*** Begin section ***
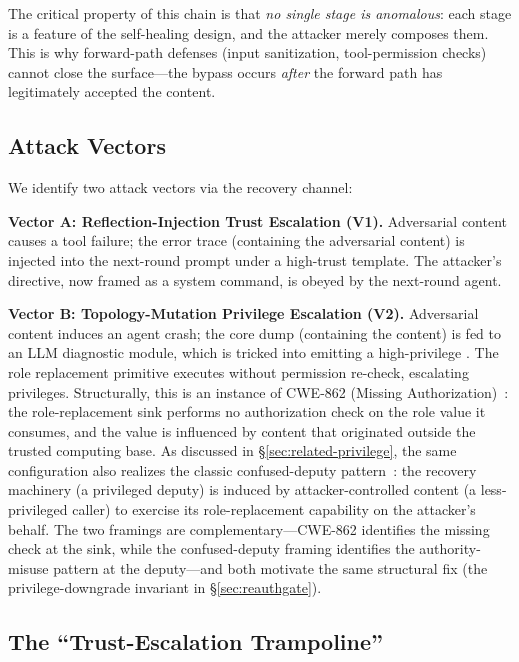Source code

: The critical property of this chain is that \emph{no single stage is anomalous}: each stage is a feature of the self-healing design, and the attacker merely composes them. This is why forward-path defenses (input sanitization, tool-permission checks) cannot close the surface---the bypass occurs \emph{after} the forward path has legitimately accepted the content.

\subsection{Attack Vectors}

We identify two attack vectors via the recovery channel:

\textbf{Vector A: Reflection-Injection Trust Escalation (V1).} Adversarial content causes a tool failure; the error trace (containing the adversarial content) is injected into the next-round prompt under a high-trust  template. The attacker's directive, now framed as a system command, is obeyed by the next-round agent.

\textbf{Vector B: Topology-Mutation Privilege Escalation (V2).} Adversarial content induces an agent crash; the core dump (containing the content) is fed to an LLM diagnostic module, which is tricked into emitting a high-privilege . The role replacement primitive executes without permission re-check, escalating privileges. Structurally, this is an instance of CWE-862 (Missing Authorization)~\cite{cwe862}: the role-replacement sink performs no authorization check on the role value it consumes, and the value is influenced by content that originated outside the trusted computing base. As discussed in \S\ref{sec:related-privilege}, the same configuration also realizes the classic confused-deputy pattern~\cite{hardy1988confused}: the recovery machinery (a privileged deputy) is induced by attacker-controlled content (a less-privileged caller) to exercise its role-replacement capability on the attacker's behalf. The two framings are complementary---CWE-862 identifies the missing check at the sink, while the confused-deputy framing identifies the authority-misuse pattern at the deputy---and both motivate the same structural fix (the \reauthgate{} privilege-downgrade invariant in \S\ref{sec:reauthgate}).

\subsection{The ``Trust-Escalation Trampoline''}

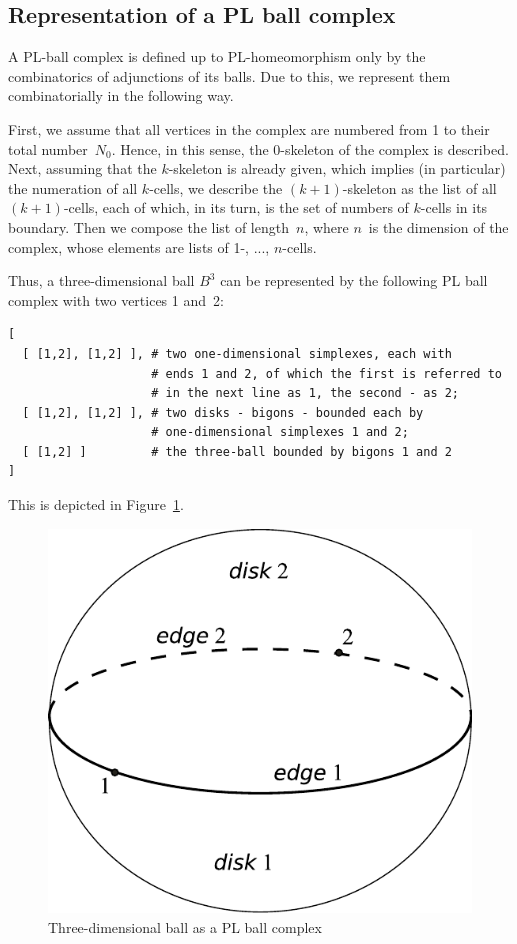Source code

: \documentclass{article}
\begin{document}
\subsection{Representation of a PL ball complex}

A PL-ball complex is defined up to PL-homeomorphism only by the combinatorics of adjunctions of its balls. Due to this, we represent them combinatorially in the following way.

First, we assume that all vertices in the complex are numbered from 1 to their total number~$N_0$. Hence, in this sense, the 0-skeleton of the complex is described. Next, assuming that the $k$-skeleton is already given, which implies (in particular) the numeration of all $k$-cells, we describe the $(k+1)$-skeleton as the list of all $(k+1)$-cells, each of which, in its turn, is the set of numbers of $k$-cells in its boundary. Then we compose the list of length~$n$, where $n$~is the dimension of the complex, whose elements are lists of 1-, ..., $n$-cells.

Thus, a three-dimensional ball $B^3$ can be represented by the following PL ball complex with two vertices 1 and~2:
\begin{verbatim}
[
  [ [1,2], [1,2] ], # two one-dimensional simplexes, each with
                    # ends 1 and 2, of which the first is referred to
                    # in the next line as 1, the second - as 2;
  [ [1,2], [1,2] ], # two disks - bigons - bounded each by
                    # one-dimensional simplexes 1 and 2;
  [ [1,2] ]         # the three-ball bounded by bigons 1 and 2
]
\end{verbatim}
This is depicted in Figure~\ref{fig:B3}.
\begin{figure}
\centering
\includegraphics[scale=.5]{Ris_E_1.pdf}
\caption{Three-dimensional ball as a PL ball complex}
\label{fig:B3}
\end{figure}
\end{document}
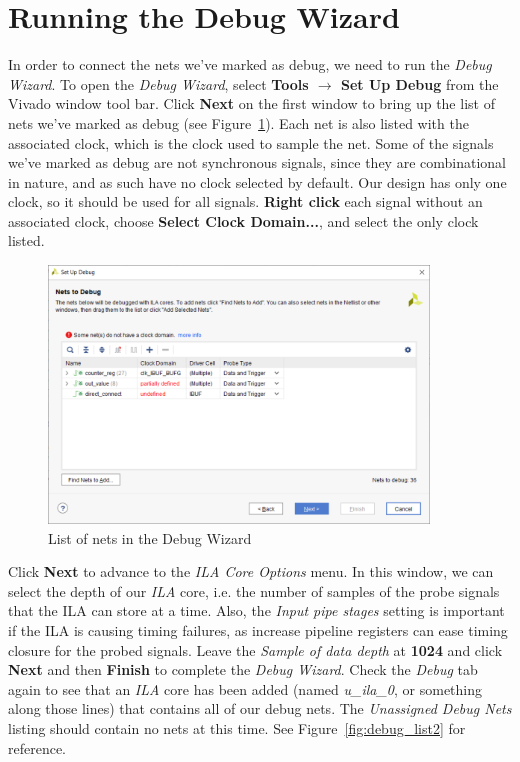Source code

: \documentclass[11pt]{article}
\begin{document}
\section{Running the Debug Wizard}
\label{sec:debug_wiz}
In order to connect the nets we've marked as debug, we need to run the \textit{Debug Wizard}. To open the \textit{Debug Wizard}, select \textbf{Tools $\rightarrow$ Set Up Debug} from the Vivado window tool bar. Click \textbf{Next} on the first window to bring up the list of nets we've marked as debug (see Figure~\ref{fig:debug_wizard}). Each net is also listed with the associated clock, which is the clock used to sample the net. Some of the signals we've marked as debug are not synchronous signals, since they are combinational in nature, and as such have no clock selected by default. Our design has only one clock, so it should be used for all signals. \textbf{Right click} each signal without an associated clock, choose \textbf{Select Clock Domain...}, and select the only clock listed.

\begin{figure}[!h]
    \centering
    \includegraphics[width=0.9\textwidth]{images/debug_wizard.png}
    \caption{List of nets in the Debug Wizard}
    \label{fig:debug_wizard}
\end{figure}

\newpage
Click \textbf{Next} to advance to the \textit{ILA Core Options} menu. In this window, we can select the depth of our \textit{ILA} core, i.e. the number of samples of the probe signals that the ILA can store at a time. Also, the \textit{Input pipe stages} setting is important if the ILA is causing timing failures, as increase pipeline registers can ease timing closure for the probed signals. Leave the \textit{Sample of data depth} at \textbf{1024} and click \textbf{Next} and then \textbf{Finish} to complete the \textit{Debug Wizard}. Check the \textit{Debug} tab again to see that an \textit{ILA} core has been added (named \textit{u\_ila\_0}, or something along those lines) that contains all of our debug nets. The \textit{Unassigned Debug Nets} listing should contain no nets at this time. See Figure~\ref{fig:debug_list2} for reference.
\end{document}
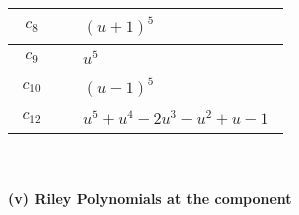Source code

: \documentclass[1p]{elsarticle_modified}
\theoremstyle{definition}
\begin{document}
\begin{tabular}{m{50pt}|m{274pt}}
\hline $$\begin{aligned}c_{8}\end{aligned}$$&$\begin{aligned}
&(u+1)^5
\end{aligned}$\\
\hline $$\begin{aligned}c_{9}\end{aligned}$$&$\begin{aligned}
&u^5
\end{aligned}$\\
\hline $$\begin{aligned}c_{10}\end{aligned}$$&$\begin{aligned}
&(u-1)^5
\end{aligned}$\\
\hline $$\begin{aligned}c_{12}\end{aligned}$$&$\begin{aligned}
&u^5+u^4-2 u^3- u^2+u-1
\end{aligned}$\\
\hline
\end{tabular}\\~\\
\newpage\renewcommand{\arraystretch}{1}
\flushleft \textbf{(v) Riley Polynomials at the component}\newline \\
\end{document}
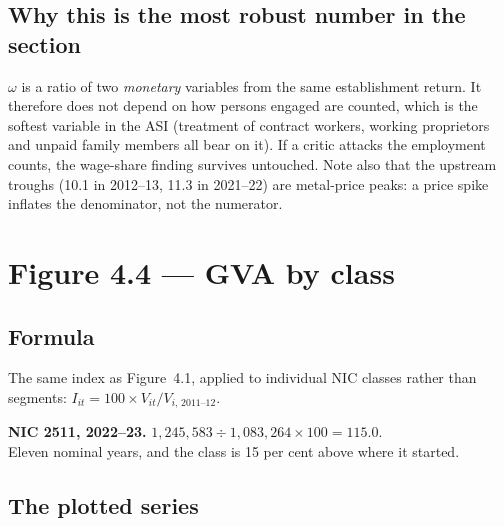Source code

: \documentclass[11pt, a4paper]{article}
\begin{document}
\subsection{Why this is the most robust number in the section}

$\omega$ is a ratio of two \emph{monetary} variables from the same establishment
return. It therefore does not depend on how persons engaged are counted, which is the
softest variable in the ASI (treatment of contract workers, working proprietors and
unpaid family members all bear on it). If a critic attacks the employment counts,
the wage-share finding survives untouched. Note also that the upstream troughs
(10.1 in 2012--13, 11.3 in 2021--22) are metal-price peaks: a price spike inflates the
denominator, not the numerator.

\section{Figure 4.4 --- GVA by class}

\subsection{Formula}

The same index as Figure~4.1, applied to individual NIC classes rather than segments:
$I_{it} = 100 \times V_{it}/V_{i,\,2011\text{--}12}$.

\begin{work}
\textbf{NIC 2511, 2022--23.} $1{,}245{,}583 \div 1{,}083{,}264 \times 100 = 115.0$. \\
Eleven nominal years, and the class is 15 per cent above where it started.
\end{work}

\subsection{The plotted series}

\begin{table}[H]
\centering\footnotesize
{}
\end{table}
\end{document}
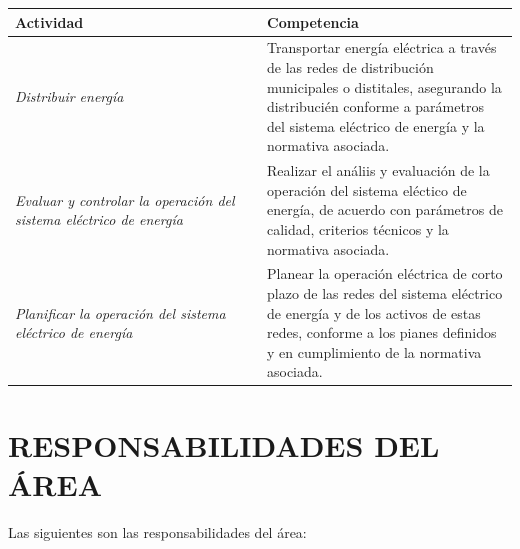 \documentclass[a5paper]{book}%
\begin{document}
\begin{table}[H]
	\begin{tabular}{|p{0.5\linewidth}|p{0.5\linewidth}|}
		\hline
		\textbf{Actividad} &  \textbf{Competencia} \\\hline
		\textit{Distribuir energía} & Transportar energía eléctrica a través de las redes de distribución municipales o distitales, asegurando la distribucién conforme a parámetros del sistema eléctrico de energía    y la normativa asociada.\\\hline
		\textit{Evaluar y controlar la operación del sistema eléctrico de energía} &  Realizar el análiis y evaluación de la operación del sistema eléctico de energía, de acuerdo con parámetros de calidad, criterios técnicos y la normativa asociada. \\\hline
		\textit{Planificar la operación del sistema eléctrico de energía} & Planear la operación eléctrica de corto plazo de las redes del sistema eléctrico de energía y de los activos de  estas redes, conforme a los pianes definidos y en cumplimiento de la normativa asociada.\\\hline
	\end{tabular}
\end{table}

\section{RESPONSABILIDADES DEL ÁREA}

Las siguientes son las responsabilidades del área:\\
\end{document}
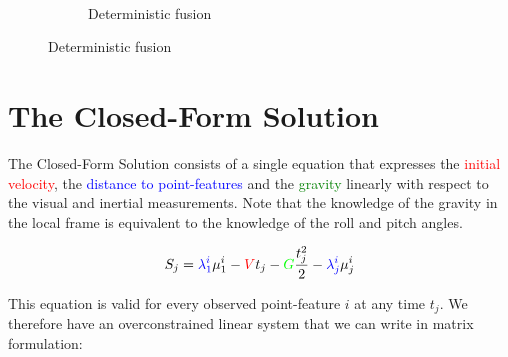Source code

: \documentclass[final]{beamer}
\begin{document}
\begin{frame}[t]
\begin{multicols}{3}
\begin{figure}
\begin{subfigure}[t]{0.3\columnwidth}
  \end{subfigure}~
  \hspace*{6em}
  \begin{subfigure}[t]{0.3\columnwidth}
    \caption{Deterministic fusion}
    \hspace*{0.5em}

  \end{subfigure}
\end{figure}

\vspace{5.9cm}

\section{The Closed-Form Solution}

The Closed-Form Solution consists of a single equation that expresses the \textcolor{red}{initial velocity}, the \textcolor{blue}{distance to point-features} and the \textcolor{green}{gravity} linearly with respect to the visual and inertial measurements.
Note that the knowledge of the gravity in the local frame is equivalent to the knowledge of the roll and pitch angles.

\[
S_j = \textcolor{blue}{\lambda_1^i}\mu_1^i - \textcolor{red}{V} t_j - \textcolor{green}{G} \frac{t_j^2}{2} - \textcolor{blue}{\lambda^i_j} \mu^i_j
\]

\vspace{1cm}

This equation is valid for every observed point-feature $i$ at any time $t_j$.
We therefore have an overconstrained linear system that we can write in matrix formulation:


\end{multicols}
\end{frame}
\end{document}

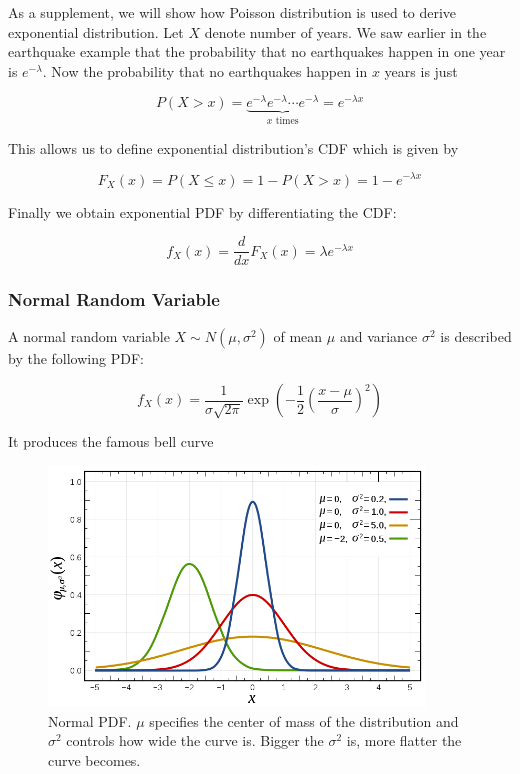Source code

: \documentclass[12pt, a4paper]{article}
\newcounter{exa}
\begin{document}
As a supplement, we will show how Poisson distribution is used to derive exponential distribution. Let $X$ denote number of years. We saw earlier in the earthquake example that the probability that no earthquakes happen in one year is $e^{-\lambda}$. Now the probability that no earthquakes happen in $x$ years is just

$$P(X>x)=\underbrace{e^{-\lambda}e^{-\lambda}\cdots e^{-\lambda}}_{\text{$x$ times}}=e^{-\lambda x}$$

This allows us to define exponential distribution's CDF which is given by

$$F_X(x)=P(X\le x)=1-P(X>x)=1-e^{-\lambda x}$$

Finally we obtain exponential PDF by differentiating the CDF:

$$f_X(x)=\frac{d}{dx}F_X(x)=\lambda e^{-\lambda x}$$

\subsubsection{Normal Random Variable}

A normal random variable $X\sim N(\mu,\sigma^2)$ of mean $\mu$ and variance $\sigma^2$ is described by the following PDF:

$$f_X(x)=\frac{1}{\sigma\sqrt{2\pi}}\exp\left(-\frac12 \left( \frac{x-\mu}{\sigma} \right)^2\right)$$

It produces the famous bell curve

\begin{figure}[H]
\centering
\includegraphics[width=100mm]{15.png}
\caption{Normal PDF. $\mu$ specifies the center of mass of the distribution and $\sigma^2$ controls how wide the curve is. Bigger the $\sigma^2$ is, more flatter the curve becomes.}
\end{figure}
\end{document}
*** End section ***
EXERCISE PROMPT
Using the entries above, say how many lines contain the string "green"; the number is the full reply.

EXERCISE ANSWER
2